A Typical Day at the Gathering

Each day began with a choice of several Energetic Awakening activities: meditation, yoga, breathing, BioDanza, and so on. Those who wanted to sleep in joined the rest for breakfast between 8-9, and then everyone went to the Plenary, where important announcements were made, and then certain leaders and elders were invited to give conferences. From the plenary, we split up into the 10 councils, each organizing their own activities and workshops. After lunch there was some free time for personal activities and a barter market, and then from 3 to 6 more workshops and activities within the Councils.

By late afternoon, we gathered in the great Maloka to practice Universal Dances of Peace, circular dances that incorporate sacred music from around the world. It was always a special moment to come together as a community and feel the power of our unity, singing and circling together, praying for peace in the world.

After dinner was la Noche Magica, (Magic Night) with artistic shows, open mic, and concerts in the Maloka.
Throughout the days we all shared everyday work of the Village, primarily by helping in the kitchen, cleaning and serving meals to the community. The teams were organized according to the color of a badge that each participant received upon entry to the gathering. A fundamental dynamic of these gatherings is that all participants work for the village and are a part of making it all happen.


Cooking in gigantic pots over the kitchen fire

The Ibero-American EcoVillage Gathering

The Llamado was also simultaneously the Ibero-American EcoVillage Gathering, which meant the EcoVillage Council was really active with workshops and presentations from EcoVillages throughout the Americas and Europe, and of course a lot of cross-pollination and alliance-building.


Our new friend Diana Leafe Christian, EcoVillage journalist and researcher

Also, much of the vision and structure of C.A.S.A. was further discussed and developed during brainstorms and meetings within the EcoVillage Council, solidifying the validity and importance of this new organizational proposal.

Común Tierra Activities

During the gathering, we had the opportunity to share some of the learning from our 20 month long (and counting) journey through Mexico and Central America, sharing ideas and stories collected from the projects we have visited so far.


Leti and “Coyote” Alberto Ruz Buenfil, from the Consejo de Visiones/Rainbow Peace Caravan

As part of the Ecology Council, we hosted a workshop on the construction of bike-machines, showing our 2 videos on the topic, and demonstrating Darlene and Burbuja, blending up a banana smoothie and even washing some clothes.

Pedal power!

At night we organized the Cinema Consejo, exhibiting some Común Tierra short films, and opening a space for other people and projects present at the gathering to exhibit their own work.

And of course, SEED EXCHANGE!

RENACE

Colombia has a national EcoVillage Network, called RENACE, which has been organizing the annual Llamados and coordinates other functions of the national EcoVillage movement. Among other activities, RENACE organizes an alternative currency that works throughout Colombia’s EcoVillages, called La Montaña, The Mountain, which was used during the event’s barter market. During the final day of the meeting RENACE met to discuss the network, and decide how to organize next years meeting, the Call of the Mountain 2013.
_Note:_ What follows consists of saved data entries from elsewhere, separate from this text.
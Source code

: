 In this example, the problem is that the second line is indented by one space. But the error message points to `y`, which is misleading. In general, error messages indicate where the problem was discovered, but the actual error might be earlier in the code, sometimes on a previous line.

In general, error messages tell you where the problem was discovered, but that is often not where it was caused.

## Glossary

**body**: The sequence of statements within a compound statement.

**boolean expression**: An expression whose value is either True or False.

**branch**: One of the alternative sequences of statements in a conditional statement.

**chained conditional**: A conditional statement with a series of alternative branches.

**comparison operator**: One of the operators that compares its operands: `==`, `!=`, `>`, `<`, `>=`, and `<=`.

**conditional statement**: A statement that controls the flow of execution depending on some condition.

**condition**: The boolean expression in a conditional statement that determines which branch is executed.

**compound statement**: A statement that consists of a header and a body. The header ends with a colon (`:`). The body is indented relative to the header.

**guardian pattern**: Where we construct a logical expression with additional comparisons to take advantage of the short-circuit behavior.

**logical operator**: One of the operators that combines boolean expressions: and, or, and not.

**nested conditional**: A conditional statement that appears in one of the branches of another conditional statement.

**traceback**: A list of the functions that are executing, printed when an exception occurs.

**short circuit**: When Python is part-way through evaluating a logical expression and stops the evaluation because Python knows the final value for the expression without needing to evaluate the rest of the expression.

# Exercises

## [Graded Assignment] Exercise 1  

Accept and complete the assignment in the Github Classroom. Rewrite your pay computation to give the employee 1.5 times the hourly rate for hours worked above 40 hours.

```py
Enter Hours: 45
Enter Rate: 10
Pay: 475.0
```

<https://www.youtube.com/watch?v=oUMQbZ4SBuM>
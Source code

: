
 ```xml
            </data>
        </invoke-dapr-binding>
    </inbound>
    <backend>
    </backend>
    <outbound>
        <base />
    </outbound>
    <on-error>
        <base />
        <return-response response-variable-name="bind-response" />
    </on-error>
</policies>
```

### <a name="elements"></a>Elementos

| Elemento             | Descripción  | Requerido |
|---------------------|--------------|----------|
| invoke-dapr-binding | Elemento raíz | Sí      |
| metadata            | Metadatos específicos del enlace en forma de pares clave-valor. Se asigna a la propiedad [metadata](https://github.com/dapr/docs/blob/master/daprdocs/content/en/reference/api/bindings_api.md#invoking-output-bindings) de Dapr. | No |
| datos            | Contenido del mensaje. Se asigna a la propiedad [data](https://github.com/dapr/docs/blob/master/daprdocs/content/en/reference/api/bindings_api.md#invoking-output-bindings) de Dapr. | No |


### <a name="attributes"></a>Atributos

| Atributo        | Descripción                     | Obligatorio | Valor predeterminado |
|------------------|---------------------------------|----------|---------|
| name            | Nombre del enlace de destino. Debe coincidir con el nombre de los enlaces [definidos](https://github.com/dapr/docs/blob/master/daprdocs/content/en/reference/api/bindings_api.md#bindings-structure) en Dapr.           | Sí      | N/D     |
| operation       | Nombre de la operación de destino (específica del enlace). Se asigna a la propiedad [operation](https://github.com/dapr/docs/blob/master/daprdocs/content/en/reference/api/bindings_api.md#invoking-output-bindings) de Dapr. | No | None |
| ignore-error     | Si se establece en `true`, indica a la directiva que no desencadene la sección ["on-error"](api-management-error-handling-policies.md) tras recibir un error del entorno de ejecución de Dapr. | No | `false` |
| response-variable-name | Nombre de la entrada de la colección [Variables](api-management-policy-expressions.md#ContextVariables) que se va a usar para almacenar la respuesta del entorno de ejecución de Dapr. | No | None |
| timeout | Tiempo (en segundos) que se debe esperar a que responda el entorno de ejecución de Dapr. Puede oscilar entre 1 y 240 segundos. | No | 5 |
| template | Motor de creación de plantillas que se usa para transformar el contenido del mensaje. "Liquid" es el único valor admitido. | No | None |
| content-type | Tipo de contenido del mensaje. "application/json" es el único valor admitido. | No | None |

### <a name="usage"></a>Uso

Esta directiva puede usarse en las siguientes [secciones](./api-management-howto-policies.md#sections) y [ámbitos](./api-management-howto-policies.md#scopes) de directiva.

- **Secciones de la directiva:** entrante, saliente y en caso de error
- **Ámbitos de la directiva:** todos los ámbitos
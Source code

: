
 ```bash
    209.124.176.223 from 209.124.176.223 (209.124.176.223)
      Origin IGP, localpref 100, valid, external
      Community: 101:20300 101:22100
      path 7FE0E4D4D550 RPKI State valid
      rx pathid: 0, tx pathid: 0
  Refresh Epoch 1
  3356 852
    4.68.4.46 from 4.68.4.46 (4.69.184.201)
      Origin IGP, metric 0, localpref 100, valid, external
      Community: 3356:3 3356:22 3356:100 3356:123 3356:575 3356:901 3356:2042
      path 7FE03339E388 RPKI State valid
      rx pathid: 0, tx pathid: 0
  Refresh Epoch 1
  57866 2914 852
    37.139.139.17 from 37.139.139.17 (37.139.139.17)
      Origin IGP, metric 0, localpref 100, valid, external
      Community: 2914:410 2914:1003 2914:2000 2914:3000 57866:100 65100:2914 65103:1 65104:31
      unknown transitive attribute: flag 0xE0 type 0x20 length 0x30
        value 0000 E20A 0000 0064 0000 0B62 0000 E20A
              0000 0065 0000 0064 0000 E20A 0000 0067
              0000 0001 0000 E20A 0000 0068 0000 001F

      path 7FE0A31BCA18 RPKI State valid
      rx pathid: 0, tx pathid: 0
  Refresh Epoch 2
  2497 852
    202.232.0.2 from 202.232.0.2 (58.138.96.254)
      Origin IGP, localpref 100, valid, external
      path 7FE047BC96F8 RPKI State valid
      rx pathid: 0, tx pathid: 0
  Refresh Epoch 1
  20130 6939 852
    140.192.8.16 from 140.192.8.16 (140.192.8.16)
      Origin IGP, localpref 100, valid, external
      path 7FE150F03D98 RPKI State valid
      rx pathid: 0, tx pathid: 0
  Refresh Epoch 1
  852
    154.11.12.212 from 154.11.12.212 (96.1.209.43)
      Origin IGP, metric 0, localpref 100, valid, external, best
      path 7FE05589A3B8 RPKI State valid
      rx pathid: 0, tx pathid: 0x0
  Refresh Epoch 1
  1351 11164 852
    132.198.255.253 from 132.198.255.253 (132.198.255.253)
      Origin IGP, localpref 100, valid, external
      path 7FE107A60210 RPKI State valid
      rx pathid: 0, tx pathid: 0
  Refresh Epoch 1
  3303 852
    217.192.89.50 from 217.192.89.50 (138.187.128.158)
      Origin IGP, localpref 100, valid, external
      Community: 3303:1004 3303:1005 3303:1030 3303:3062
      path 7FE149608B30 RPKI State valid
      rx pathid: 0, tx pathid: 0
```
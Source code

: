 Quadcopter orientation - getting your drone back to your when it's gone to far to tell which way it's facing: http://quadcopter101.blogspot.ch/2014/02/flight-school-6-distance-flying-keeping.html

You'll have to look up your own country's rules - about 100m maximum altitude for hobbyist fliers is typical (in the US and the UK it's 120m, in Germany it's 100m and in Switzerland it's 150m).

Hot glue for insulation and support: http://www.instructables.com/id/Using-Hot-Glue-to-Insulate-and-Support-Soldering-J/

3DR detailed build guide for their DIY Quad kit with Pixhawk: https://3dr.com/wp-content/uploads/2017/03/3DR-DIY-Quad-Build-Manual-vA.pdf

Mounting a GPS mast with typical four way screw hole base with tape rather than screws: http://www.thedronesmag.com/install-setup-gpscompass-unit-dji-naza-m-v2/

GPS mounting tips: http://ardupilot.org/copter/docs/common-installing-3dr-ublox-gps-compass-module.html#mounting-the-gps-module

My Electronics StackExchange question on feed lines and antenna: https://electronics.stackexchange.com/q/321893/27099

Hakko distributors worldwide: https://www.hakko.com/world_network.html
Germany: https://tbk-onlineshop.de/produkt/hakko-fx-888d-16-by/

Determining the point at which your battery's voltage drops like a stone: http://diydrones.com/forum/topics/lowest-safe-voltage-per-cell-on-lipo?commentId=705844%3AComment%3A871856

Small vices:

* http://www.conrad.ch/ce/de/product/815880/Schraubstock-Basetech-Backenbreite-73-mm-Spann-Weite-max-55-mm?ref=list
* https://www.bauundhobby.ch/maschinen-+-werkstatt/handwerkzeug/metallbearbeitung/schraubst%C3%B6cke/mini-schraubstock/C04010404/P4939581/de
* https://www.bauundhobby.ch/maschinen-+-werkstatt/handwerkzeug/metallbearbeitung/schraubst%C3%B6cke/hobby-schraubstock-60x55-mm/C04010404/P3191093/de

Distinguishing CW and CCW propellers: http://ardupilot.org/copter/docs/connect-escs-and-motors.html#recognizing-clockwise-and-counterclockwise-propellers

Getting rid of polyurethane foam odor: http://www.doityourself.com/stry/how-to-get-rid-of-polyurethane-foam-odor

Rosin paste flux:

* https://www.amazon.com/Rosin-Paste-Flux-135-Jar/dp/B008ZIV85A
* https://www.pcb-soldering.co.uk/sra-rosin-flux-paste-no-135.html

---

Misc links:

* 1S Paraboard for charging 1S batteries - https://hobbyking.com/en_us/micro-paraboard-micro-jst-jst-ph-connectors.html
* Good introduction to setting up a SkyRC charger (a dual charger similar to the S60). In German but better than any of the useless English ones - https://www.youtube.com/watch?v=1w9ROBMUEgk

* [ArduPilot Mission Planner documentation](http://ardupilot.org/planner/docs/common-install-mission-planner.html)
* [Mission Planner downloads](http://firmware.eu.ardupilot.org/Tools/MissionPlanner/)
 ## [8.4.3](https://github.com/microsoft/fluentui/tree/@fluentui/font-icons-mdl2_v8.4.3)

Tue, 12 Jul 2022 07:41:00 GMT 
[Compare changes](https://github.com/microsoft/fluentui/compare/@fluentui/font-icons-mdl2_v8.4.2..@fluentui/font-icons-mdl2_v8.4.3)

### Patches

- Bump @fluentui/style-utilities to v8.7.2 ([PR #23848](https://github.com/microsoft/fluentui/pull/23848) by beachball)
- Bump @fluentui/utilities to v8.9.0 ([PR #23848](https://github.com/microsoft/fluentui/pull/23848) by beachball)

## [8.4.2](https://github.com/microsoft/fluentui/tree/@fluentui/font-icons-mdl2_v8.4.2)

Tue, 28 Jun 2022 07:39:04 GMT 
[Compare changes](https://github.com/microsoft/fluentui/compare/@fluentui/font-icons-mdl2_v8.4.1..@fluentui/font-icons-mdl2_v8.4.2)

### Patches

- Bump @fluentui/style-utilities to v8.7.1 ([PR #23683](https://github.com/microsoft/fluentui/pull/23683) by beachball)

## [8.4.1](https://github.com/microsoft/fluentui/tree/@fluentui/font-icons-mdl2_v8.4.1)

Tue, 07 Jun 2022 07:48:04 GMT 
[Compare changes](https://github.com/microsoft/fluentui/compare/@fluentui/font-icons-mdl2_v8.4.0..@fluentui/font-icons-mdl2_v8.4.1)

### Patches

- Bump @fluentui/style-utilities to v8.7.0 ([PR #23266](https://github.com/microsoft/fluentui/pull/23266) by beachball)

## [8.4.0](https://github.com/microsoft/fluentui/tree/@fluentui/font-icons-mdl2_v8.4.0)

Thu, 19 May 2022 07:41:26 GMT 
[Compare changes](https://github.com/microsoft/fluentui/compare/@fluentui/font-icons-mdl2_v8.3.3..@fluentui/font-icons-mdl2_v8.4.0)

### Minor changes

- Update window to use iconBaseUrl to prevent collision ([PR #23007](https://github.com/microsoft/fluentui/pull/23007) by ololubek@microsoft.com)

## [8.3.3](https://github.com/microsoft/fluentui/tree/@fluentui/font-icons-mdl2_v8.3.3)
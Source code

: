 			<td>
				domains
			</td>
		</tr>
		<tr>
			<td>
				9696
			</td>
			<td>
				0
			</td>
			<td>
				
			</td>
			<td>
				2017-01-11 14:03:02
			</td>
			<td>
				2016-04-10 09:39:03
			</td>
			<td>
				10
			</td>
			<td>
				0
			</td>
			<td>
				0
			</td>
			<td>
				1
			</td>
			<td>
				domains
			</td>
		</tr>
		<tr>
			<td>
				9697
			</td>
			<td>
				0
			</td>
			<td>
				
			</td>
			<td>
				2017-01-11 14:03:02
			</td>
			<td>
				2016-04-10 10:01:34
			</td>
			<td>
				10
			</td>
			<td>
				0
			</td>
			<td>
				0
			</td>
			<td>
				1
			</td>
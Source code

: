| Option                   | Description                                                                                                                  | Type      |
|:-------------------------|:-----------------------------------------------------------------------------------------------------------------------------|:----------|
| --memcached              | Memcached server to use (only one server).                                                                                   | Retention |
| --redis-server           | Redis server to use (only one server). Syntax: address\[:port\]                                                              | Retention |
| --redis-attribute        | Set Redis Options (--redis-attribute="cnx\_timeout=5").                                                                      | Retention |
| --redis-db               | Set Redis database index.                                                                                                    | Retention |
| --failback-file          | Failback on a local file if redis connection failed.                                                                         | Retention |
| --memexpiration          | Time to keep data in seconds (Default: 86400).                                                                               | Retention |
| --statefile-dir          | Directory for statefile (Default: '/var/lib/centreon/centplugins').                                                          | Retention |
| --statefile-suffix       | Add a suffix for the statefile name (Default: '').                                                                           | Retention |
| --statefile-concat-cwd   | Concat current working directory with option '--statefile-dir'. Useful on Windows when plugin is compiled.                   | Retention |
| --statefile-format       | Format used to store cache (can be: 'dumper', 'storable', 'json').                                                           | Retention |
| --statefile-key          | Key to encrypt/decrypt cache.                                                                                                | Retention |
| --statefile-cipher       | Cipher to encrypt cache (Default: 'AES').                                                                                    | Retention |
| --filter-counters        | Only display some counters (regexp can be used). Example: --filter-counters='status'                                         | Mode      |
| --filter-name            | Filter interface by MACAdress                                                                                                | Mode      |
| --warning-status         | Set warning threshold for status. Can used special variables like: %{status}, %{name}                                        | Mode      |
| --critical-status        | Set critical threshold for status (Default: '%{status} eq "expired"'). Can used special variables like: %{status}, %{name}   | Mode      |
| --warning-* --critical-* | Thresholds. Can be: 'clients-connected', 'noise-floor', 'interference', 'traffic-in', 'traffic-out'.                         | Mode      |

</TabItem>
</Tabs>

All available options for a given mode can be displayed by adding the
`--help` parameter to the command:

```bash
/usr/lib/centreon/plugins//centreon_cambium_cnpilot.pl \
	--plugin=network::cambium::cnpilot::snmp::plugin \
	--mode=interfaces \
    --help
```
This Consejo de Visiones was very well organized and planned. With nearly 500 people, the event had tons of activities, always punctual, well communicated and well structured. The timing of meals, the plenary sessions, the activities were always on time, something not always easy in our Latino culture. The beautiful Maloka built for the event held space for the entire gathering with an energy of integration and spirituality. We know that organizing an event like this is a great challenge and a donation of time and energy, requiring a lot of work to manifest.

That’s why we are so grateful to the team of organizers of RENACE and especially of the Atlantida EcoVillage who invested so much energy and infrastructure for the event, and the Atlantida EcoVillagers who offered their love and dedication to make this gathering possible. Through these examples, these labors of love, we are inspired to see it is possible to build together as a community, that we do have all the conditions to be the change we want in the world, and most importantly, we can do it with love and high-quality standards. Thank you familia!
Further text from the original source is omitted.